OTTAWA — The parliamentary budget office says it could cost the federal government up to $15 billion to compensate First Nations families and children impacted by the child welfare system, as well as denials or delays of essential services. The figure updates the budget office’s initial estimate to include thousands more children, parents and grandparents
OTTAWA — The parliamentary budget office says it could cost the federal government up to $15 billion to compensate First Nations families and children impacted by the child welfare system, as well as denials or delays of essential services.
The figure updates the budget office’s initial estimate to include thousands more children, parents and grandparents who would qualify for the $40,000 payments under recent developments in the case.
Jordan’s Principle requires governments to cover the cost of services for First Nations children, and work out any disputes over jurisdiction afterwards.
The Canadian Human Rights Tribunal has ordered the government to compensate children and families who had been denied service, or faced delays.
The updated report adds roughly 100,000 more First Nations children, along with their parents and grandparents, whose compensation would alone be about $10 billion.

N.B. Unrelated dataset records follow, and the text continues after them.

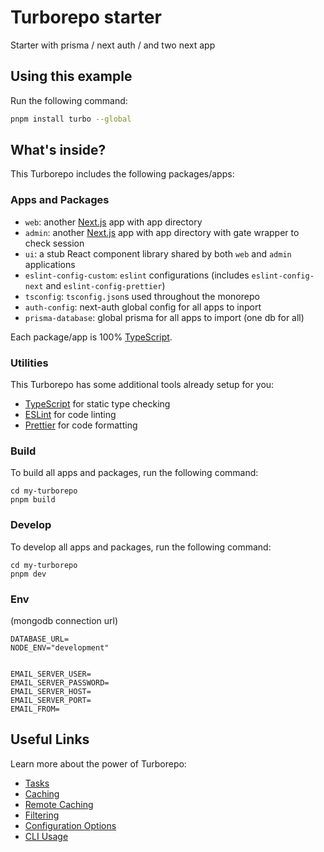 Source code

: # Turborepo starter

Starter with prisma / next auth / and two next app

## Using this example

Run the following command:

```sh
pnpm install turbo --global
```

## What's inside?

This Turborepo includes the following packages/apps:

### Apps and Packages

- `web`: another [Next.js](https://nextjs.org/) app with app directory
- `admin`: another [Next.js](https://nextjs.org/) app with app directory with gate wrapper to check session
- `ui`: a stub React component library shared by both `web` and `admin` applications
- `eslint-config-custom`: `eslint` configurations (includes `eslint-config-next` and `eslint-config-prettier`)
- `tsconfig`: `tsconfig.json`s used throughout the monorepo
- `auth-config`: next-auth global config for all apps to inport
- `prisma-database`: global prisma for all apps to import (one db for all)

Each package/app is 100% [TypeScript](https://www.typescriptlang.org/).

### Utilities

This Turborepo has some additional tools already setup for you:

- [TypeScript](https://www.typescriptlang.org/) for static type checking
- [ESLint](https://eslint.org/) for code linting
- [Prettier](https://prettier.io) for code formatting

### Build

To build all apps and packages, run the following command:

```
cd my-turborepo
pnpm build
```

### Develop

To develop all apps and packages, run the following command:

```
cd my-turborepo
pnpm dev
```

### Env

(mongodb connection url)

```
DATABASE_URL=
NODE_ENV="development"


EMAIL_SERVER_USER=
EMAIL_SERVER_PASSWORD=
EMAIL_SERVER_HOST=
EMAIL_SERVER_PORT=
EMAIL_FROM=
```

## Useful Links

Learn more about the power of Turborepo:

- [Tasks](https://turbo.build/repo/docs/core-concepts/monorepos/running-tasks)
- [Caching](https://turbo.build/repo/docs/core-concepts/caching)
- [Remote Caching](https://turbo.build/repo/docs/core-concepts/remote-caching)
- [Filtering](https://turbo.build/repo/docs/core-concepts/monorepos/filtering)
- [Configuration Options](https://turbo.build/repo/docs/reference/configuration)
- [CLI Usage](https://turbo.build/repo/docs/reference/command-line-reference)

The new estimate of about $15 billion includes the 13,000 children originally expected to be eligible for compensation, mostly related to delayed approval of claims, as well as those taken into care unnecessarily, and their families.
NDP MP Charlie Angus said the high cost of compensating First Nations children and families is a result of the government’s refusal to negotiate a solution with them after the human rights tribunal found Canada guilty of systemic discriminations against Indigenous children in 2016.
Angus said the new report shows that the cost would have been between $2.2 billion and $4.5 billion if the government began negotiating in good faith.
“The real cost has been paid in the lives of Indigenous children on reserves across this country,” Angus said Tuesday.
The tribunal ordered the government in September 2019 to pay $40,000 to every First Nations child who since 2006 was inappropriately removed from their home, and pay the same amount to their parents or caregiver.
The same amount, which is the maximum the tribunal can award, was also ordered for children who faced denials or delays of basic services like medical care.
At the time, the Assembly of First Nations estimated that 54,000 children and their parents could receive compensation, for a bill of at least $2 billion.
Budget officer Yves Giroux’s report pegs those figures far higher, but warns estimates are uncertain because of data limitations.
In November, a tribunal ruling expanded the scope of its order to allow First Nations to decide whether a particular child is entitled to federally funded services, not just the federal government under the Indian Act.
Ottawa announced before Christmas it would seek a judicial review of the decision.
Angus said the government has used numerous arguments against the tribunal’s rulings that ensure justice for Indigenous children.
“They’ve used jurisdiction. They’ve attacked the Human Rights Tribunal. They said that the costs would be outrageously high,” he said.
“The Human Rights Tribunal ruling is a watershed moment in Canadian history, and there’s no going back from that.”
A spokeswoman for Indigenous Services Minister Marc Miller said the department is committed to “move quickly” to compensate First Nations children and families harmed by the underfunding of child and family services in the past.
“We are also firmly committed to undertaking the work necessary to reform Child and Family Services in Canada to ensure that the best interest of the child prevails and that this new system is one that respects First Nations’ right to self-determination,” Vanessa Adams said in a statement Tuesday evening.
Adams said the department is working with First Nations partners, provinces, and territories to reform to guarantee full implementation of Jordan’s Principle.
The recent developments flow back to a 2016 ruling from the tribunal that found the federal government at fault for not providing funding on-reserve for child welfare services equal to provincial payments for those living in urban and rural settings.
The government subsequently broadened its definition of Jordan’s Principle, named for Jordan River Anderson, a boy from Norway House Cree Nation in Manitoba. He spent five years in hospital while the Manitoba and federal governments argued over which level of government needed to pay for his care in a special home.
The PBO report notes that more than 594,000 claims under Jordan’s Principle were approved between July 2016 and April 2020.
Crunching the numbers, the budget office said that amounts to one claim per person for each of the approximately 375,000 First Nations children living on- and off-reserve, as well as those who became adults over that almost four-year period.